Iatrochemistry and iatrophysics had similar ways of thinking, and went hand-in-hand in many aspects. But they also conflicted at times. For example, the concept of fermentation arose from an iatrochemical background. Like the Parisian apothecary Henri Louis de Rouvière, who connected fermentation with health in his book titled: Reflexions sur la Fermentation, et sur la Nature du Feu (1708). However, this publication also dismissed the relationship of mechanics with health and the mechanistic model of the body. Another conflict arose in explanation of digestion. While iatrophysicists explained the event through mechanistic terms, iatrochemists argued for fermentation as the reason for the digestive processes in the body. Furthermore, while iatrophysicists rejected acid-base theory as an explanation for bodily processes, iatrochemists embraced the theory.

== Influence on Medicine ==
In the Middle Ages, Galenic anatomo-physiology prevailed as the leading medical thought. Furthermore, Aristotelian natural philosophy had dominated for centuries, including the humoral system as a primary method of medical thought. However, the philosophies of Aristotle, Hippocrates, and Galen began to wane in popularity, replaced by anatomical and philosophical schools of thought based on mechanics and chemical naturalism. Ideologies such as iatrophysics and iatrochemistry began to prevail. The decline of Galenic philosophy-based medicine coupled with the rise of new ideologies was spurred by the advent of new discoveries in anatomy and physiology, such as that of William Harvey's work centered on circulation of the blood. His idea that pulse, respiration, and nutrition were all working components of a unified system revolutionized preexisting ideas about blood, nutrition, and heat. The discovery of the circulation of the blood was crucial in the development of iatrophysics in that it was the first that related "circulations" to physiological functions. This led to the advent of new discoveries such as the circulation of nutritive fluid, circulation of lymph, and circulation of nervous juice, all of which relate a machine-like mechanism to anatomy.

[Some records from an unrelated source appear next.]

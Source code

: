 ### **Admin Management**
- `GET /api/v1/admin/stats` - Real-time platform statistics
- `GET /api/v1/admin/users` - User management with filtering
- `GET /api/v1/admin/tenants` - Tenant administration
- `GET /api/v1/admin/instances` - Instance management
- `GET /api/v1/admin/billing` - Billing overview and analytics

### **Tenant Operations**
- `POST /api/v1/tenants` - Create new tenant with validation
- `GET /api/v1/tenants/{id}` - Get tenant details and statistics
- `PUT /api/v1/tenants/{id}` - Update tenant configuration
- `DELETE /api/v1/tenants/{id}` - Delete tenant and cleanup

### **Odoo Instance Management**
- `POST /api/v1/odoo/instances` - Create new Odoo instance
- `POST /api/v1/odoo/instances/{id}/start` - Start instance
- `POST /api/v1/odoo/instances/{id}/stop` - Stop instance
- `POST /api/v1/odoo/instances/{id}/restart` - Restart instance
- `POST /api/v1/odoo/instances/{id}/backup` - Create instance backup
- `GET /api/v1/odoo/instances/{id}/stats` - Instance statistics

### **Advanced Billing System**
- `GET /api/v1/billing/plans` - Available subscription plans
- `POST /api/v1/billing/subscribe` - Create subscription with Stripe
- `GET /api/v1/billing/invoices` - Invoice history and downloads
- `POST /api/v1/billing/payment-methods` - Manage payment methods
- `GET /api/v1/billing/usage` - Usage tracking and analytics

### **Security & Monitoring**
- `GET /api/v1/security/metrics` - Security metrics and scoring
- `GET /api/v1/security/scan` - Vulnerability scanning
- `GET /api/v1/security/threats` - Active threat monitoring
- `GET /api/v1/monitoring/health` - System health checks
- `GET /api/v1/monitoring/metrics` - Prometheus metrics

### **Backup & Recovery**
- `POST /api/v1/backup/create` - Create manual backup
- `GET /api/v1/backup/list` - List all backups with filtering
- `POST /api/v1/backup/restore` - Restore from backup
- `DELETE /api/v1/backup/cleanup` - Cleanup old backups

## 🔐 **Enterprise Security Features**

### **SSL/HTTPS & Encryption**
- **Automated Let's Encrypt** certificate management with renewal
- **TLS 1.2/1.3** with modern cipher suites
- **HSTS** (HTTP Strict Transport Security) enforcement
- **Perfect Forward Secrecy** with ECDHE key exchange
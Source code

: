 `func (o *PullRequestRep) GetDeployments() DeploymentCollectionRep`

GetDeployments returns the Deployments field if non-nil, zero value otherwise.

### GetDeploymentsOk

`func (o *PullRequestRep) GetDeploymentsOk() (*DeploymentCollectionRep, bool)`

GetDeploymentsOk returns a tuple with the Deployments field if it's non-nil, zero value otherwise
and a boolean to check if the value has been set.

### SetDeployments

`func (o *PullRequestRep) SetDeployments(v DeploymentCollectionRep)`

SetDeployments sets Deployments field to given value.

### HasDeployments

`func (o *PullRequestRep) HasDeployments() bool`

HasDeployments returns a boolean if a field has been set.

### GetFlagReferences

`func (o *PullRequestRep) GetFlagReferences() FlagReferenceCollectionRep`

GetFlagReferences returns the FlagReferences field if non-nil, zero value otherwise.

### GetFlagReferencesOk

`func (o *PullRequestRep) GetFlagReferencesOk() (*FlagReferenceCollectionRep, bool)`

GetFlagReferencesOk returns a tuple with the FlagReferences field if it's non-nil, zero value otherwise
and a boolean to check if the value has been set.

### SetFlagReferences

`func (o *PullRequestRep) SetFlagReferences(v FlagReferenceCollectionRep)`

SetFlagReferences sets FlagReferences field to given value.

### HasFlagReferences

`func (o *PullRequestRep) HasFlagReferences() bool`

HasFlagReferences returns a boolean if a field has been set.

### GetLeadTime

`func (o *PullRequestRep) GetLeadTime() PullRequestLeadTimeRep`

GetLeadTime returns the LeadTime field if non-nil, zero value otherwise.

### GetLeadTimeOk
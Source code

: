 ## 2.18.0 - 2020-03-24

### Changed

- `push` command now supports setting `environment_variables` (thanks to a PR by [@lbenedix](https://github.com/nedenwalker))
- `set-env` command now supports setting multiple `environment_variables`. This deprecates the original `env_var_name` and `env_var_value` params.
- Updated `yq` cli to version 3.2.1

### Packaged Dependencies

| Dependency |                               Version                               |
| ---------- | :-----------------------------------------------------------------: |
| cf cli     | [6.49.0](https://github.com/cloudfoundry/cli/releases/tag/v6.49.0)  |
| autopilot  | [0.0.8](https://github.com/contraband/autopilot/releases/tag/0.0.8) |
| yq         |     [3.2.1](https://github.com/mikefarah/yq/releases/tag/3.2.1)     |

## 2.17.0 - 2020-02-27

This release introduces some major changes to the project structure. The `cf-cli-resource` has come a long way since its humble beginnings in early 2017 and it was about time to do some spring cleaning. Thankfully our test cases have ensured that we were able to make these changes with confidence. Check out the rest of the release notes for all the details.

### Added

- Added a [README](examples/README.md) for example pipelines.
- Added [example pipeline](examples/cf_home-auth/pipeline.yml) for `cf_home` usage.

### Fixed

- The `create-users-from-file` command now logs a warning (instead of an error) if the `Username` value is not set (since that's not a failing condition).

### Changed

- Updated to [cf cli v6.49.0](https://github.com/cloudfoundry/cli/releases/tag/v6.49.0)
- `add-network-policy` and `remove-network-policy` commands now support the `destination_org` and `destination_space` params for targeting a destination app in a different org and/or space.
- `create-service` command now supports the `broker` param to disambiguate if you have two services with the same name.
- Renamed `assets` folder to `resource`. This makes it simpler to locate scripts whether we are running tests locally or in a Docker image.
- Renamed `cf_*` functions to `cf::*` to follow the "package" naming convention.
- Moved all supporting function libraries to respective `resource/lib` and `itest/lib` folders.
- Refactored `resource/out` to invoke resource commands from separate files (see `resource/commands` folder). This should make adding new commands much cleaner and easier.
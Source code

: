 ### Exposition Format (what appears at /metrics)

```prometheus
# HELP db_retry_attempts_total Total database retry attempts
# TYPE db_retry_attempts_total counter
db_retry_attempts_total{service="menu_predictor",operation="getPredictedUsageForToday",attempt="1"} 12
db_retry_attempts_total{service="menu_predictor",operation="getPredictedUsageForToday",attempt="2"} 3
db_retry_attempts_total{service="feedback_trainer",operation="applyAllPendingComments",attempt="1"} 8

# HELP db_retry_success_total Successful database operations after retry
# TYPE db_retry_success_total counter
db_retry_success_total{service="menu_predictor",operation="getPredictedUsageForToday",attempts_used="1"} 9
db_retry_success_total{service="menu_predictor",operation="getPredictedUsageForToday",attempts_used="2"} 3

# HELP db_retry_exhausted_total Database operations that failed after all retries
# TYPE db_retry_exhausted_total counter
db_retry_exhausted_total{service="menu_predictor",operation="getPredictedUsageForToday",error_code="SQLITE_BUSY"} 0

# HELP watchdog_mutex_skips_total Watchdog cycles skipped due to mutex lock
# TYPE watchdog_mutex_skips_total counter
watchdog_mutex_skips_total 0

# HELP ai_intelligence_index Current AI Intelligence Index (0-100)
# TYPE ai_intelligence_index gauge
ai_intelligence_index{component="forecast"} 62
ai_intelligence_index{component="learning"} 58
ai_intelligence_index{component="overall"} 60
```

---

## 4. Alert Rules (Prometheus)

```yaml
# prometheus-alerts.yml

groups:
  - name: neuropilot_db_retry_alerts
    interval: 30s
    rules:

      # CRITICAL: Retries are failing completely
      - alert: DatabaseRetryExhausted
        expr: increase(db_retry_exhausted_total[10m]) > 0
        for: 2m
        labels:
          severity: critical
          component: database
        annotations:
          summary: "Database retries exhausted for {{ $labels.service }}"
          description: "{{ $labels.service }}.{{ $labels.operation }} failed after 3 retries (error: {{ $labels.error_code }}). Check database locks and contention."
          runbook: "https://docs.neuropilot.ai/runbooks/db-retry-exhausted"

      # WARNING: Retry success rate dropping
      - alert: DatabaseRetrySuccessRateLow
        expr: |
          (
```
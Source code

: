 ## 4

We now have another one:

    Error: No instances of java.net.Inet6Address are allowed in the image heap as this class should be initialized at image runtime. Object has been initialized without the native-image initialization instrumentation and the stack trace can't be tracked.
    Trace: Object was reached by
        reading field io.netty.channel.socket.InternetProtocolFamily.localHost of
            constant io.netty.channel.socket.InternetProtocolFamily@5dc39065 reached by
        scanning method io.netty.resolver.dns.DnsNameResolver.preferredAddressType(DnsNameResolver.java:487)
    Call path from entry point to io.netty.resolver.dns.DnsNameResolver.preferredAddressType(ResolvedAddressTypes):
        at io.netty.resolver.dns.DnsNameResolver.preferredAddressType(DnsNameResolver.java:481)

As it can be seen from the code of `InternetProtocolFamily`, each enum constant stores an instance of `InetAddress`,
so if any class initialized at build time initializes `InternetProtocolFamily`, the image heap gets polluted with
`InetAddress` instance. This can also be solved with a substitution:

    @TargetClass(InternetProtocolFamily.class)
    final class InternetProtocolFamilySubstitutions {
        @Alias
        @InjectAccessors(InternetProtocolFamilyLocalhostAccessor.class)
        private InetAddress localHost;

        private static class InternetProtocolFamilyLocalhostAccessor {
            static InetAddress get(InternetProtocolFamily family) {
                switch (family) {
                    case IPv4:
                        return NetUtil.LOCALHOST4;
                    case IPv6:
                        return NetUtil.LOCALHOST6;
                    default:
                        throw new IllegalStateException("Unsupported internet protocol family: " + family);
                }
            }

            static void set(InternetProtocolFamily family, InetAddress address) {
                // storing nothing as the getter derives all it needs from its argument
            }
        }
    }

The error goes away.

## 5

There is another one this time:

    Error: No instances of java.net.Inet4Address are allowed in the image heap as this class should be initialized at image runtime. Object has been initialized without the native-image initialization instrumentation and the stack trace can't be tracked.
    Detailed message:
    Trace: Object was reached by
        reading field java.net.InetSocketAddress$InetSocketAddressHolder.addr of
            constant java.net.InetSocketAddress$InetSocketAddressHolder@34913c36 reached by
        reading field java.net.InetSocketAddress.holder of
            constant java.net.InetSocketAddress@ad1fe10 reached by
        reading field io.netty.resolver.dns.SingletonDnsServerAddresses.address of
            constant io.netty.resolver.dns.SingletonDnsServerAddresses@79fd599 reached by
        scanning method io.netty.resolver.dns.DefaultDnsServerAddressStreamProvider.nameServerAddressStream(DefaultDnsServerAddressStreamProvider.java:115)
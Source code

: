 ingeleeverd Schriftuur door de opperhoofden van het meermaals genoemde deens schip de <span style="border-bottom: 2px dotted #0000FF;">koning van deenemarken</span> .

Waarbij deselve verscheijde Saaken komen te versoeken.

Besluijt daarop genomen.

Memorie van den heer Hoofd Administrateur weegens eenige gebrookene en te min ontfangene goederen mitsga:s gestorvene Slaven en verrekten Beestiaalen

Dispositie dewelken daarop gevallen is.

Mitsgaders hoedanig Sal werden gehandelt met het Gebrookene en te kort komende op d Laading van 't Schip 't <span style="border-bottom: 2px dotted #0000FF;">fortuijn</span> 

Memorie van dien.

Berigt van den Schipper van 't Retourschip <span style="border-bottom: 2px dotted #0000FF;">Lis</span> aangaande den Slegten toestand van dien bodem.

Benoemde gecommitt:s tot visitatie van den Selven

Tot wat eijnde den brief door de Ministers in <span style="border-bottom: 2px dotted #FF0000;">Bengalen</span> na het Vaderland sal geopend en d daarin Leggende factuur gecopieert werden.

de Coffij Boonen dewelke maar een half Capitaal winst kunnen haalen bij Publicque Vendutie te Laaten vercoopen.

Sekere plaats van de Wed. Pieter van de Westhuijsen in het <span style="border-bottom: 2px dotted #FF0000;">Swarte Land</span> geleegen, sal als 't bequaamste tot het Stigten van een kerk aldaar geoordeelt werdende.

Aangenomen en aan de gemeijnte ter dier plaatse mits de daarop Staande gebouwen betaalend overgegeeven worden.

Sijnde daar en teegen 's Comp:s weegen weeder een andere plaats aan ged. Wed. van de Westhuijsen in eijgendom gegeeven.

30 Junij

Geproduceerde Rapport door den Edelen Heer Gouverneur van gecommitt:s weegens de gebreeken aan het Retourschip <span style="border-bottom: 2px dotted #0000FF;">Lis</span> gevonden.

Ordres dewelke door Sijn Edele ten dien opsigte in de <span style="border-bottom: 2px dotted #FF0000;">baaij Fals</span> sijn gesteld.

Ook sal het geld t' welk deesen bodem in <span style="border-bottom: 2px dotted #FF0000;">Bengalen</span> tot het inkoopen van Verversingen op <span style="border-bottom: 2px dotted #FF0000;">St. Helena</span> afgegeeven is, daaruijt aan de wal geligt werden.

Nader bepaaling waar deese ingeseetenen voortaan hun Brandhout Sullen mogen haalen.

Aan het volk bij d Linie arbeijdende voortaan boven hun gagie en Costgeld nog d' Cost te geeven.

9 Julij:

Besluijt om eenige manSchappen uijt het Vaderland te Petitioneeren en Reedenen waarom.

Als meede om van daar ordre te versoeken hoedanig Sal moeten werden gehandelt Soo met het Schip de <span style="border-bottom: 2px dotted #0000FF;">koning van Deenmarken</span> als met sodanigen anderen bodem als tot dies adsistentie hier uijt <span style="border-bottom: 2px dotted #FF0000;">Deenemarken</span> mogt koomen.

Traditionally, physiological functions were believed to be regulated by purposeful tendencies. However, the advent of the new medicinal schools of thought transformed the way physiology was approached. Secretion and excretion were no longer due to attractive tendencies, the function of the lungs were now due to the mixing of different parts of the blood, digestion was seen as a process of grinding and mincing, and health and disease were associated with movement, obstruction, and stagnation of the various bodily fluids running through the body. The body increasingly became viewed as a function of a machine, especially with the development of Isaac Newton's theory of gravitation and motion. Newtonian physics came to widely influence the way the body was viewed, and physiology was increasingly focused on a clockwork mechanism, and the later hydraulics was even applied to the movement of bodily fluids. Furthermore, with the publication of Newton's Opticks in 1704, physiologists increasingly depended on the notions of ether and effluvia in their anatomical observations.